#### PROBLEM TO WORK ON:
Only the stretch of the listing below that runs from the line with "Enforcement policy, which" through the line with "considered second tier" is to be printed, exactly and with both ends.

Start of DATA

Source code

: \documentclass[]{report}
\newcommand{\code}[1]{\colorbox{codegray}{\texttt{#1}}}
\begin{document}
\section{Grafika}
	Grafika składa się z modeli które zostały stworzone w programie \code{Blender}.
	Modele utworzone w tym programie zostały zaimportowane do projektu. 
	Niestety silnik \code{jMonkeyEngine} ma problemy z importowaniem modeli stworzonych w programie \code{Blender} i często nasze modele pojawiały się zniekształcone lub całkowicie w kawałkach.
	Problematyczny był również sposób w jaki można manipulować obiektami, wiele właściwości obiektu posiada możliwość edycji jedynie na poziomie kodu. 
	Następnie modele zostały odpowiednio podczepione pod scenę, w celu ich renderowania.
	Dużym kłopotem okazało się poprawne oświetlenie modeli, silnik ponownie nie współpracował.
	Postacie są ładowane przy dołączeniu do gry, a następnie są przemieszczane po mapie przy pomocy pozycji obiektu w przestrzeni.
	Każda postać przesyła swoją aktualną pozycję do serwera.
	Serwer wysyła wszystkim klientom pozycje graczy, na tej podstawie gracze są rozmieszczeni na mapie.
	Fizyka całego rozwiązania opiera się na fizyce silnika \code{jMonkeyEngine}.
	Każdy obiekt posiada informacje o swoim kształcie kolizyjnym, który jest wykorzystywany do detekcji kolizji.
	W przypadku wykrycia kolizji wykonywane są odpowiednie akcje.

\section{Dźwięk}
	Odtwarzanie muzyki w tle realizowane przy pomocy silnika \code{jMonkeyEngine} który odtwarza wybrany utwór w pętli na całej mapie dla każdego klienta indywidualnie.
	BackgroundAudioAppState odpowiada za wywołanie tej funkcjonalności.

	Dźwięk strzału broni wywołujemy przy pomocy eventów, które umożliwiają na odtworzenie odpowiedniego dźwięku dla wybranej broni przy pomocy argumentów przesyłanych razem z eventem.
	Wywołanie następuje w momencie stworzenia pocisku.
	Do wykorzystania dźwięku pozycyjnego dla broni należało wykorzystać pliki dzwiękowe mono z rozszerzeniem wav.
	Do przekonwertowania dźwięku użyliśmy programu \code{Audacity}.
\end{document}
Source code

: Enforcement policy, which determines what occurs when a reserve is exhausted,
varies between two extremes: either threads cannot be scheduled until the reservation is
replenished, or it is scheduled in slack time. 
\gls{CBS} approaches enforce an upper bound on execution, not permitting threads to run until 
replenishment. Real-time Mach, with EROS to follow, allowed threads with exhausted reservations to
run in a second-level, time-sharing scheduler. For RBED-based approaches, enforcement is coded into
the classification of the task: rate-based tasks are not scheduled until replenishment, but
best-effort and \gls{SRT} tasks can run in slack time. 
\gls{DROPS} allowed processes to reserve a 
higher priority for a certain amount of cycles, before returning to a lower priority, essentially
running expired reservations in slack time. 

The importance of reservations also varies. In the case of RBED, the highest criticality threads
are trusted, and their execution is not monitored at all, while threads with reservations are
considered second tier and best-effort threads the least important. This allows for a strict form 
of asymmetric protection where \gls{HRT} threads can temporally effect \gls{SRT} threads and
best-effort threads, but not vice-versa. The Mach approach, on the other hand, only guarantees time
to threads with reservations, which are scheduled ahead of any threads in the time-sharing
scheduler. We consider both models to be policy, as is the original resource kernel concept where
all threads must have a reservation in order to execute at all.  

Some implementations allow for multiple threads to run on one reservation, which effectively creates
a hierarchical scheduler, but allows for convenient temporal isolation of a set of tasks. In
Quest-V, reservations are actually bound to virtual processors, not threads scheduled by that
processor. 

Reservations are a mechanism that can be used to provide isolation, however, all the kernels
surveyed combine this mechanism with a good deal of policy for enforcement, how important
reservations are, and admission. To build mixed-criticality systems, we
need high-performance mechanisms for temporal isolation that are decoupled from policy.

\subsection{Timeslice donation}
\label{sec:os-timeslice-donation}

End of DATA
Start of DATA

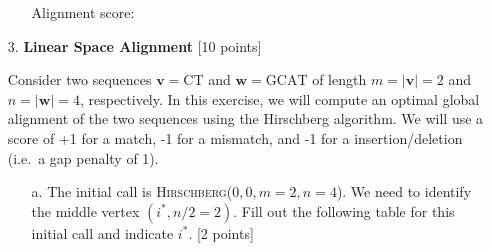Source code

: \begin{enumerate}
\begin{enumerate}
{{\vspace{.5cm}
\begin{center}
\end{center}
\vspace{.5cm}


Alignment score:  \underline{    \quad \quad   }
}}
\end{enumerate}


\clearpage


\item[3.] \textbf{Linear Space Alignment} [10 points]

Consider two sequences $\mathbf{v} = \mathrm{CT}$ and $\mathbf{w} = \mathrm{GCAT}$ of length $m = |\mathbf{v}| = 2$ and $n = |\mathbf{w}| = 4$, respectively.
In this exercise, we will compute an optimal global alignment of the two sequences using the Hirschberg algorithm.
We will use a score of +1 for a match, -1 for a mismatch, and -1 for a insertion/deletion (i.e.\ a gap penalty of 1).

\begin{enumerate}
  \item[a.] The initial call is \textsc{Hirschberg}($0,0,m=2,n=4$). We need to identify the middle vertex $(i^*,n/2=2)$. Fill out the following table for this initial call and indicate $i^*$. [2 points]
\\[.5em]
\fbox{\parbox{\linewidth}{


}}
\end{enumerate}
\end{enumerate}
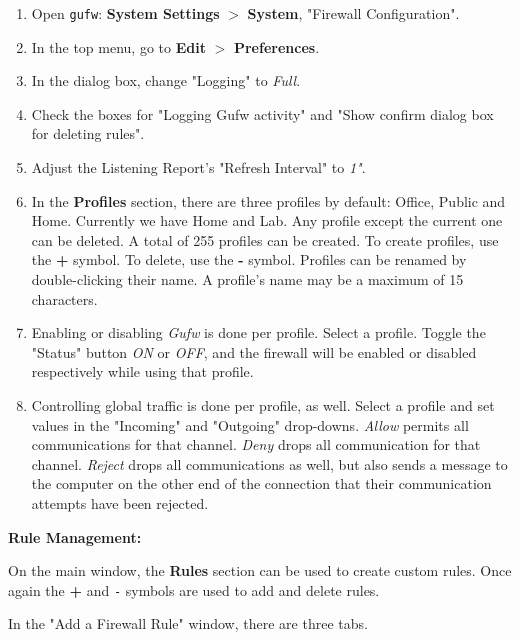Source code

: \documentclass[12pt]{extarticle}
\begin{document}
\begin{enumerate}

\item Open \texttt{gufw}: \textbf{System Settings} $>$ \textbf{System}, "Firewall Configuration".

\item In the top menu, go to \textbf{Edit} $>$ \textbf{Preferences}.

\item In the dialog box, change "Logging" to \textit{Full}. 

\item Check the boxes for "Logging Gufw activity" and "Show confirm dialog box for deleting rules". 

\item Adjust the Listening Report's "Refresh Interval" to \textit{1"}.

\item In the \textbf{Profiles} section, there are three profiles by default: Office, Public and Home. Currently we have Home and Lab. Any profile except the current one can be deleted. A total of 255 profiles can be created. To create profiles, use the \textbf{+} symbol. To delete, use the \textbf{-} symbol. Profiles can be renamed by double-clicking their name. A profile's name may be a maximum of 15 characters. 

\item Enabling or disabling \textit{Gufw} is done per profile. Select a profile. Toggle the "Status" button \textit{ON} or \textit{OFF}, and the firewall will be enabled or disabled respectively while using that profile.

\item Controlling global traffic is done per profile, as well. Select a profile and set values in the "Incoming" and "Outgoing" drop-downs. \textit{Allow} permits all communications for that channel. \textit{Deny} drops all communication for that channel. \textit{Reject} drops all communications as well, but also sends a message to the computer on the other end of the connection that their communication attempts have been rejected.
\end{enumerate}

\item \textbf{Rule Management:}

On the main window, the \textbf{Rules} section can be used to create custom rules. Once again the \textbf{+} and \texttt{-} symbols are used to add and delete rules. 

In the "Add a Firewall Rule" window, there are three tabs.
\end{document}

End of DATA
Start of DATA

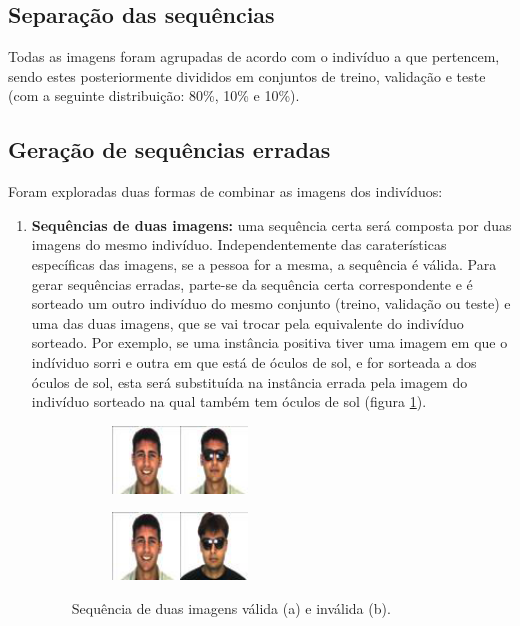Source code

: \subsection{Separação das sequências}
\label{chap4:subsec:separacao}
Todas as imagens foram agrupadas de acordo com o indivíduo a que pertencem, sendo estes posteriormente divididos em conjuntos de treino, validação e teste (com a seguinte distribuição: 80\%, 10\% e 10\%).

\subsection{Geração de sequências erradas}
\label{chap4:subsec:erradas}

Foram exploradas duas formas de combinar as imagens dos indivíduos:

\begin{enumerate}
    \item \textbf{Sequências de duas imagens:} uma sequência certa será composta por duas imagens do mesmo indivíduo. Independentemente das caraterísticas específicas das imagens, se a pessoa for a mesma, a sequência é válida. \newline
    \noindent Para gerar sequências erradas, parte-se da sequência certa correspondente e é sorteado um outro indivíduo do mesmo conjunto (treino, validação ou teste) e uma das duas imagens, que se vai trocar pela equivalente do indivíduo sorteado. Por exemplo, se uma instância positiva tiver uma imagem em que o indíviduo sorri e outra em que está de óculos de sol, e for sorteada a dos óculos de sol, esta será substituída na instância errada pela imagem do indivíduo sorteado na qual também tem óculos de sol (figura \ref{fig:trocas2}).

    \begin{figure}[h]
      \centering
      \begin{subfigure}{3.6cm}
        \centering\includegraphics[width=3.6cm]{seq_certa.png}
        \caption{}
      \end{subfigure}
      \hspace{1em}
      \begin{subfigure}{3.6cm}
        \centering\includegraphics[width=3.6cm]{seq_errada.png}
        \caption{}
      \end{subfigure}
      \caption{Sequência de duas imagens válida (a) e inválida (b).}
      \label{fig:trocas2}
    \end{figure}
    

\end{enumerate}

End of DATA

#### COMPLETED TASK:
: Enforcement policy, which determines what occurs when a reserve is exhausted,
varies between two extremes: either threads cannot be scheduled until the reservation is
replenished, or it is scheduled in slack time. 
\gls{CBS} approaches enforce an upper bound on execution, not permitting threads to run until 
replenishment. Real-time Mach, with EROS to follow, allowed threads with exhausted reservations to
run in a second-level, time-sharing scheduler. For RBED-based approaches, enforcement is coded into
the classification of the task: rate-based tasks are not scheduled until replenishment, but
best-effort and \gls{SRT} tasks can run in slack time. 
\gls{DROPS} allowed processes to reserve a 
higher priority for a certain amount of cycles, before returning to a lower priority, essentially
running expired reservations in slack time. 

The importance of reservations also varies. In the case of RBED, the highest criticality threads
are trusted, and their execution is not monitored at all, while threads with reservations are
considered second tier and best-effort threads the least important. This allows for a strict form 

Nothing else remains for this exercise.